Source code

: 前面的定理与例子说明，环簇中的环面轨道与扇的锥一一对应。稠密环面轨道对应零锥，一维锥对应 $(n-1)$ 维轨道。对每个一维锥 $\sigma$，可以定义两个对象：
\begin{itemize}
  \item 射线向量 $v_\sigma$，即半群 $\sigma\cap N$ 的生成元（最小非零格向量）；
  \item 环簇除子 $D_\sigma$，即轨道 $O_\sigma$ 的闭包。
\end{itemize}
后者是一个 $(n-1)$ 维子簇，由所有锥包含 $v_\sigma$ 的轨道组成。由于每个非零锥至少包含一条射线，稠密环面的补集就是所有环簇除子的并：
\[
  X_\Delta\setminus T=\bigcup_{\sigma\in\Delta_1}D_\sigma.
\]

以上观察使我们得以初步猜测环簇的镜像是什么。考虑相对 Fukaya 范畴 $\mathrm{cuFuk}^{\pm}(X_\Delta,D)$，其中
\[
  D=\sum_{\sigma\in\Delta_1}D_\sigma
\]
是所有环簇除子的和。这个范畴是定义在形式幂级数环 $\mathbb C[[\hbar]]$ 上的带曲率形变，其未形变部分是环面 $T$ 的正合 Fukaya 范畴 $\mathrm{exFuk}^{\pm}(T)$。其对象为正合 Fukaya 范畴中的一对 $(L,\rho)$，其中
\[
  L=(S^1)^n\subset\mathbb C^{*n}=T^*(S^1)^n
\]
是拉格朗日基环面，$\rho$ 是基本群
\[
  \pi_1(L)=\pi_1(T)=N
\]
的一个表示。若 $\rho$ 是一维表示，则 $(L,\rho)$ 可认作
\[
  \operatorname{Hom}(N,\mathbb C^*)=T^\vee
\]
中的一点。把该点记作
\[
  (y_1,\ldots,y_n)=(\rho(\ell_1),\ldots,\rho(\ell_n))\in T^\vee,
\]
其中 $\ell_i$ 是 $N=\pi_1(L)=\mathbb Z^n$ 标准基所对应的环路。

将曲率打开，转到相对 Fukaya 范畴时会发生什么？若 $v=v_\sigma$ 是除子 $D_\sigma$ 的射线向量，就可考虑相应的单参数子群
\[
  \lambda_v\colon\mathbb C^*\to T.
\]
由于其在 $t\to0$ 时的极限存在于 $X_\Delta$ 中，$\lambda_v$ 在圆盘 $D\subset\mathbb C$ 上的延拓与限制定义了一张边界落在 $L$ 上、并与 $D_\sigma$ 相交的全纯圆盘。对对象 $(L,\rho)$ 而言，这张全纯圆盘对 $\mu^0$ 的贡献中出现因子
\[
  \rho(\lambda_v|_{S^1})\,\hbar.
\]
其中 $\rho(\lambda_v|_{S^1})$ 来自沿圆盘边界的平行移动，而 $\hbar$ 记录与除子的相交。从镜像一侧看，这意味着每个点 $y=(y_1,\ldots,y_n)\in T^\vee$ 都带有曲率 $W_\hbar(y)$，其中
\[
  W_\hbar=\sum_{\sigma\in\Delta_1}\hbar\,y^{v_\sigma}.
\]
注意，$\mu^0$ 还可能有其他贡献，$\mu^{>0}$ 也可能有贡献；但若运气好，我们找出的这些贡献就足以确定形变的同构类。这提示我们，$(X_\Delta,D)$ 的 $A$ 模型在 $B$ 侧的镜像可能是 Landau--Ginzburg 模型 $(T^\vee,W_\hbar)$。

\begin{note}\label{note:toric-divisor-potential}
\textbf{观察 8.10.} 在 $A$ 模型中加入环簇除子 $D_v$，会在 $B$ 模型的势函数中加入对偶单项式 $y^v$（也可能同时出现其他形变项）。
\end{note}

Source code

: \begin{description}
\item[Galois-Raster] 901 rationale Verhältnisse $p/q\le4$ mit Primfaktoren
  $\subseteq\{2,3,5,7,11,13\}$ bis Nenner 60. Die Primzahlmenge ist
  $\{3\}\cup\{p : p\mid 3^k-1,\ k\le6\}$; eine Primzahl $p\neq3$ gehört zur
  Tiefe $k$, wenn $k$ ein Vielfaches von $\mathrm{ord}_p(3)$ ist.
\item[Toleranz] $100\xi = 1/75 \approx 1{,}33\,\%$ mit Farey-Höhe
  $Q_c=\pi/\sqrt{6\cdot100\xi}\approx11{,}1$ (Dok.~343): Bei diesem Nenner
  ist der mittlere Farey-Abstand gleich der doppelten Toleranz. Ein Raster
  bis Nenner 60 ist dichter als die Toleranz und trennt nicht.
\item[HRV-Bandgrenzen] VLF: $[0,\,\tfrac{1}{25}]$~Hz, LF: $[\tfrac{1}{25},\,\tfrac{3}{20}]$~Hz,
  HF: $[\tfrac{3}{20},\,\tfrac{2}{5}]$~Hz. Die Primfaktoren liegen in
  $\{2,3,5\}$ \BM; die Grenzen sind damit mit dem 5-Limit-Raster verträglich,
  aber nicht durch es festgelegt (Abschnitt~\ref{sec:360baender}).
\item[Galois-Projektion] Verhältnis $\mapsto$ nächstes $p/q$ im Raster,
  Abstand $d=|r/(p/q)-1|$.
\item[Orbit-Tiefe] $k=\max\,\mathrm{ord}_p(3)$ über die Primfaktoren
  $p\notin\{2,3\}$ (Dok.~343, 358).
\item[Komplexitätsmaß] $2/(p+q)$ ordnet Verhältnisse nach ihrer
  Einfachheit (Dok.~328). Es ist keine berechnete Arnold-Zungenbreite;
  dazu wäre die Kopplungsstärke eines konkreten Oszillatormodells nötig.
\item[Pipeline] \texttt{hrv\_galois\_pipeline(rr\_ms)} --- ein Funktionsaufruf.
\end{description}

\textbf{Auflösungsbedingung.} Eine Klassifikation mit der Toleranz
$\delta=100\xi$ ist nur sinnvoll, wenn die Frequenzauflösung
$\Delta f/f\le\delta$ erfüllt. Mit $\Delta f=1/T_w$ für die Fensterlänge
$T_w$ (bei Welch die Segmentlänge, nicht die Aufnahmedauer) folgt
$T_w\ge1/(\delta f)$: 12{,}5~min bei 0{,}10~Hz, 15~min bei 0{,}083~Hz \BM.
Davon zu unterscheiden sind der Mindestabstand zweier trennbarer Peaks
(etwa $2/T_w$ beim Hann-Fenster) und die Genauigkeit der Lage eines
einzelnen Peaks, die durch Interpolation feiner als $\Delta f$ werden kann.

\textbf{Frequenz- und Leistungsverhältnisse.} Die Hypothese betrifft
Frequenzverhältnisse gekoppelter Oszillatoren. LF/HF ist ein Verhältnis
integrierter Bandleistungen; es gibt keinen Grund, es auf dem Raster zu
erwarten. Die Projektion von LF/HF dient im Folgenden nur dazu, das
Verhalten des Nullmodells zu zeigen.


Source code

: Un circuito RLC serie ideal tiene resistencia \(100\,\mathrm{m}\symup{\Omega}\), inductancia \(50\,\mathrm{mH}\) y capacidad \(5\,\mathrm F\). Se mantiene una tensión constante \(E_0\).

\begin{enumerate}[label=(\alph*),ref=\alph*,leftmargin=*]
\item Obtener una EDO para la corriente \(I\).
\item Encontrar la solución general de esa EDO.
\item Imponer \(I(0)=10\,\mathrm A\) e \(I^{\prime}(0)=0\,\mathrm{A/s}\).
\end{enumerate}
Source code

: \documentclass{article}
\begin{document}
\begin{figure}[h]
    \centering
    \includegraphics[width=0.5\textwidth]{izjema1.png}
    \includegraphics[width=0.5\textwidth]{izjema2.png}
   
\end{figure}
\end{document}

### DIRECTIONS FOR THIS TASK
Above are the lines; repeat exactly the ones from the line containing "T^\vee$ 都带有曲率 $W_\hbar(y)$，其中" down to the line containing "Bei diesem Nenner", both inclusive.

### WRITTEN ANSWER
其中 $\rho(\lambda_v|_{S^1})$ 来自沿圆盘边界的平行移动，而 $\hbar$ 记录与除子的相交。从镜像一侧看，这意味着每个点 $y=(y_1,\ldots,y_n)\in T^\vee$ 都带有曲率 $W_\hbar(y)$，其中
\[
  W_\hbar=\sum_{\sigma\in\Delta_1}\hbar\,y^{v_\sigma}.
\]
注意，$\mu^0$ 还可能有其他贡献，$\mu^{>0}$ 也可能有贡献；但若运气好，我们找出的这些贡献就足以确定形变的同构类。这提示我们，$(X_\Delta,D)$ 的 $A$ 模型在 $B$ 侧的镜像可能是 Landau--Ginzburg 模型 $(T^\vee,W_\hbar)$。

\begin{note}\label{note:toric-divisor-potential}
\textbf{观察 8.10.} 在 $A$ 模型中加入环簇除子 $D_v$，会在 $B$ 模型的势函数中加入对偶单项式 $y^v$（也可能同时出现其他形变项）。
\end{note}

Source code

: \begin{description}
\item[Galois-Raster] 901 rationale Verhältnisse $p/q\le4$ mit Primfaktoren
  $\subseteq\{2,3,5,7,11,13\}$ bis Nenner 60. Die Primzahlmenge ist
  $\{3\}\cup\{p : p\mid 3^k-1,\ k\le6\}$; eine Primzahl $p\neq3$ gehört zur
  Tiefe $k$, wenn $k$ ein Vielfaches von $\mathrm{ord}_p(3)$ ist.
\item[Toleranz] $100\xi = 1/75 \approx 1{,}33\,\%$ mit Farey-Höhe
  $Q_c=\pi/\sqrt{6\cdot100\xi}\approx11{,}1$ (Dok.~343): Bei diesem Nenner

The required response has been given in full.